• **Dataset entries**:
=== Begin Enclosure ===
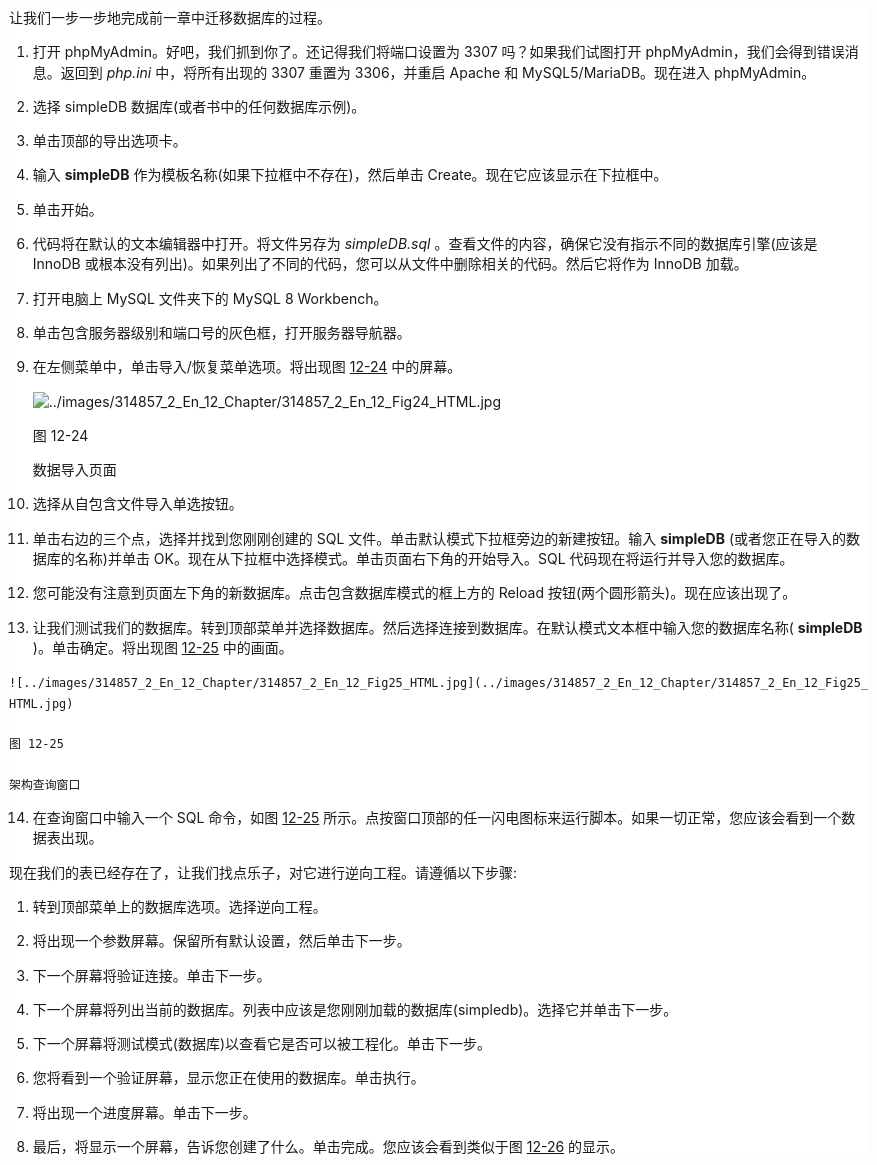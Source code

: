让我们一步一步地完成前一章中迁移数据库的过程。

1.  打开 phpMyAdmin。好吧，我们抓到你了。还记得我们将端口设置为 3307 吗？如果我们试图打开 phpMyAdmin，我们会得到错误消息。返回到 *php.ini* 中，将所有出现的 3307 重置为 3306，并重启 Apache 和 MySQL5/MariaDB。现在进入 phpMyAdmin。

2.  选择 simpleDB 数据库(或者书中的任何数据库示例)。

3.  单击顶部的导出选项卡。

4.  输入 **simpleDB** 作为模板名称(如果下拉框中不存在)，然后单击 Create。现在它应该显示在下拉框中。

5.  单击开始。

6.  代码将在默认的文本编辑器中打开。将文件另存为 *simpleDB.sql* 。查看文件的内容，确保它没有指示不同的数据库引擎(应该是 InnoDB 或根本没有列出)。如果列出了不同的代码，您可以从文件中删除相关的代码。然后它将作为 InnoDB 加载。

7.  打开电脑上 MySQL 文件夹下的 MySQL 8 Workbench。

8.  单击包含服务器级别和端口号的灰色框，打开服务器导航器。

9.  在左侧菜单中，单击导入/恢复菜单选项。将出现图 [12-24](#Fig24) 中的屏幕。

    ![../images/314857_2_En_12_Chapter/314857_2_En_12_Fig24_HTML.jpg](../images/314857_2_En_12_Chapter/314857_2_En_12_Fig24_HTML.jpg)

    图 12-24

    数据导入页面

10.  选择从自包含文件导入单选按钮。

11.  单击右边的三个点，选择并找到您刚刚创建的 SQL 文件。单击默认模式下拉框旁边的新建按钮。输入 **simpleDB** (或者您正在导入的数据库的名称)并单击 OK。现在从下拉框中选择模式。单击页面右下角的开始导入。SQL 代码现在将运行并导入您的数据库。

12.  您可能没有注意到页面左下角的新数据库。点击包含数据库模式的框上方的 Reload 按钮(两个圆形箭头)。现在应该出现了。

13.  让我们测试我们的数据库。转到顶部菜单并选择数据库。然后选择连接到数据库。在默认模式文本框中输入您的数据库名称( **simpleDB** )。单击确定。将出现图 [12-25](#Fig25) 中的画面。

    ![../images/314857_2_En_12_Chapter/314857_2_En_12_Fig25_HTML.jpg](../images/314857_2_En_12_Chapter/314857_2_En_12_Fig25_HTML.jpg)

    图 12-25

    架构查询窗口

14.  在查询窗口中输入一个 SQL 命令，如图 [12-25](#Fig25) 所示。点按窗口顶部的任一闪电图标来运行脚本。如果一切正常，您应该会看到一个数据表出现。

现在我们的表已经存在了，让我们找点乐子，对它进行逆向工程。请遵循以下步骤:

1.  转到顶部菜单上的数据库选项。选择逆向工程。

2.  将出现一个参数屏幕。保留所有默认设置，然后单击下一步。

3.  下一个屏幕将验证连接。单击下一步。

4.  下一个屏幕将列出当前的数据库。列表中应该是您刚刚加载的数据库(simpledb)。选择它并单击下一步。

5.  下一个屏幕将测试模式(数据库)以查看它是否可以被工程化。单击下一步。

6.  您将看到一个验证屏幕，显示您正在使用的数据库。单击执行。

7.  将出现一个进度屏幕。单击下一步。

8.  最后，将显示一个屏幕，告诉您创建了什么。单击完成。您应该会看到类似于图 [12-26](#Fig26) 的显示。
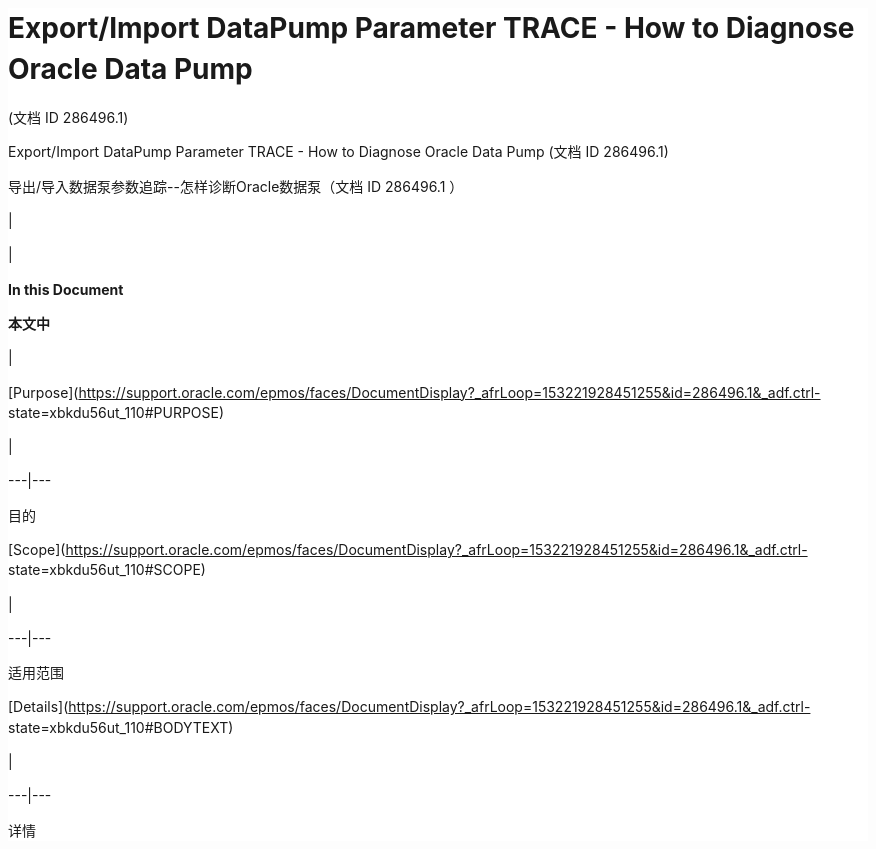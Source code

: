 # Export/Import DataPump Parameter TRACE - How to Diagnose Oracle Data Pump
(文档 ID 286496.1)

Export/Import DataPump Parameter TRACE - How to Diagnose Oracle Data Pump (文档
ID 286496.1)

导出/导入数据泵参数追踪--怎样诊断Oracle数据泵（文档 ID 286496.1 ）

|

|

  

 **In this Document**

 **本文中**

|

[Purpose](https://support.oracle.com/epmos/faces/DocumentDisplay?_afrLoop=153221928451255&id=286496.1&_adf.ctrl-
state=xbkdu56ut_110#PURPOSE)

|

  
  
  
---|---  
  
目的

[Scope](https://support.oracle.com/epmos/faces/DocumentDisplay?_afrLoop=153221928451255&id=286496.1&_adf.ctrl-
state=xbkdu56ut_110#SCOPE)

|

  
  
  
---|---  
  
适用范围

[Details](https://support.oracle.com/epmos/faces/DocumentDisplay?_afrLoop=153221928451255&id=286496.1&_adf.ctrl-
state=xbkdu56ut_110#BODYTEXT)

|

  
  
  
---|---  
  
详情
=== End Enclosure ===
=== Begin Enclosure ===
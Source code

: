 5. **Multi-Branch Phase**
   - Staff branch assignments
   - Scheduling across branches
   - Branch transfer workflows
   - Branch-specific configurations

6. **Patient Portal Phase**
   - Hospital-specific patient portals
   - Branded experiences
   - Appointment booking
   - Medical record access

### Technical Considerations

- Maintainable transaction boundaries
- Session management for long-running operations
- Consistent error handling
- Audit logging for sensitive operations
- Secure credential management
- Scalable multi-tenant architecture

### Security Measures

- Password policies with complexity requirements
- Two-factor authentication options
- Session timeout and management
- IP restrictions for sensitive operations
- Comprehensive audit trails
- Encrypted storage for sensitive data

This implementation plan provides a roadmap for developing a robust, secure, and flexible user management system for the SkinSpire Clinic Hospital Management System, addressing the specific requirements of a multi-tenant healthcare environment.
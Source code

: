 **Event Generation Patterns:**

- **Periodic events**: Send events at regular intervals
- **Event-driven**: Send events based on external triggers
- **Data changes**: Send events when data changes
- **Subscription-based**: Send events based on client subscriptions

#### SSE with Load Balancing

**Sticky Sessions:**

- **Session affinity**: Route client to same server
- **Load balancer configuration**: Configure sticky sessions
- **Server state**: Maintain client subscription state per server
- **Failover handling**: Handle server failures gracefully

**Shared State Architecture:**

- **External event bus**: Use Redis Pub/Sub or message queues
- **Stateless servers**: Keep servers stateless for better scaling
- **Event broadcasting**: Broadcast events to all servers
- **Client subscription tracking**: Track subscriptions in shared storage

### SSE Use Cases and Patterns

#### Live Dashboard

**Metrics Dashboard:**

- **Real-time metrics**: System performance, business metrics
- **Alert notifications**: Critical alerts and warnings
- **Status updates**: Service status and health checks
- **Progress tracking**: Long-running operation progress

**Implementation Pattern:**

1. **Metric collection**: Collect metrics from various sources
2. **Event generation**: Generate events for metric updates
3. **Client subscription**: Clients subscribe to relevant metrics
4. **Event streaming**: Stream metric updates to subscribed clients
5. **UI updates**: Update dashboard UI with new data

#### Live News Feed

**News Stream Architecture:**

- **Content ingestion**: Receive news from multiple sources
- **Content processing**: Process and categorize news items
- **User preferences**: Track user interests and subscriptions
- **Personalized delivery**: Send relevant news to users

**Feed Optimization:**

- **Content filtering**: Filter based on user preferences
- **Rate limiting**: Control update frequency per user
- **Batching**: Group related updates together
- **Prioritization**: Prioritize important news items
=== End Enclosure ===
=== Begin Enclosure ===
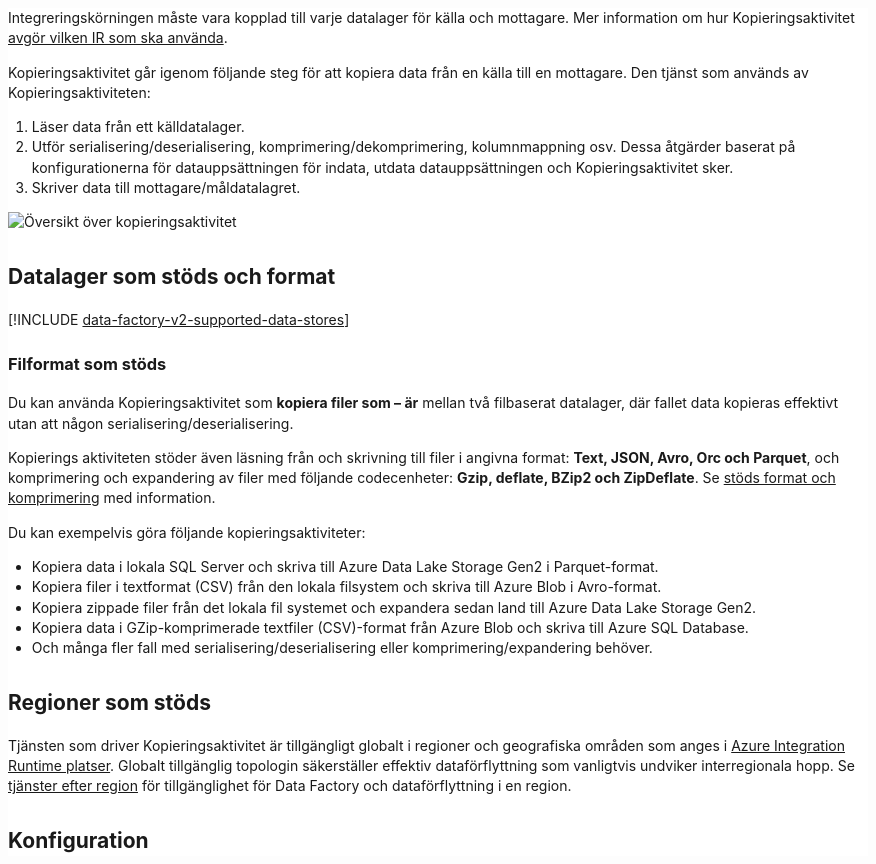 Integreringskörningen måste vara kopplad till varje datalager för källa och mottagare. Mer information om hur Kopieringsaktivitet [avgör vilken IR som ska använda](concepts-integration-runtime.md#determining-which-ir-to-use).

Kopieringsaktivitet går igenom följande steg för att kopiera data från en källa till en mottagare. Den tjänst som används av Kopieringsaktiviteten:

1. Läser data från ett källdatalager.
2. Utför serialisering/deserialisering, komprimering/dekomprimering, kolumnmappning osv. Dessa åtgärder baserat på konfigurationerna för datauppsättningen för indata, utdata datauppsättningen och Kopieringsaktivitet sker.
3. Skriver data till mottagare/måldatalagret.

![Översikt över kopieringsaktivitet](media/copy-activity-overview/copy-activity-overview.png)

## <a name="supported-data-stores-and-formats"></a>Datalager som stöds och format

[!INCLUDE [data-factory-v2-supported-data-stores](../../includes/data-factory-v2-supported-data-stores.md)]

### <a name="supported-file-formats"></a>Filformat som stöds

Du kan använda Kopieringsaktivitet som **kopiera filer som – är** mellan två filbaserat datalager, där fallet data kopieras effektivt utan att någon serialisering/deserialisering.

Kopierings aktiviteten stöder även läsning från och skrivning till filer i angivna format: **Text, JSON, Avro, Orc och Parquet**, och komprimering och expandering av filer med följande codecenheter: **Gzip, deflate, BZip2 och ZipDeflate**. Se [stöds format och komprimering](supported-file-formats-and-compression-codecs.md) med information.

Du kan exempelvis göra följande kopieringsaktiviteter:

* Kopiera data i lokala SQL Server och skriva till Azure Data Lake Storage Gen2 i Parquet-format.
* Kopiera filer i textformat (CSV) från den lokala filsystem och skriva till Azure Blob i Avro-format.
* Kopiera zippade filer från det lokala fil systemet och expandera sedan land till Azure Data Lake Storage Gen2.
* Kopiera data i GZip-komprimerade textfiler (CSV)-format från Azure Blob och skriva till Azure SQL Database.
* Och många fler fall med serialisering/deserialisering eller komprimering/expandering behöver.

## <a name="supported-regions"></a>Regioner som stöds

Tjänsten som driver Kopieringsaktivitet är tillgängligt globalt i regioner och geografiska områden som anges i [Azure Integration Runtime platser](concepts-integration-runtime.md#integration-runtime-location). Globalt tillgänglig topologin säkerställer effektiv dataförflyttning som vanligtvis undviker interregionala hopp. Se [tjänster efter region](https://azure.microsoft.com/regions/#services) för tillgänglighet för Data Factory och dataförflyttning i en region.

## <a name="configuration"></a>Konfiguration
=== End Enclosure ===
• **Problem**:
Please return only the lines above, starting at the line that has "- Branch-specific configurations" and ending at the line that has "- Encrypted storage for sensitive data", keeping both and leaving each one unchanged.

• **Result of the exercise**:
   - Branch-specific configurations

6. **Patient Portal Phase**
   - Hospital-specific patient portals
   - Branded experiences
   - Appointment booking
   - Medical record access

### Technical Considerations

- Maintainable transaction boundaries
- Session management for long-running operations
- Consistent error handling
- Audit logging for sensitive operations
- Secure credential management
- Scalable multi-tenant architecture

### Security Measures

- Password policies with complexity requirements
- Two-factor authentication options
- Session timeout and management
- IP restrictions for sensitive operations
- Comprehensive audit trails
- Encrypted storage for sensitive data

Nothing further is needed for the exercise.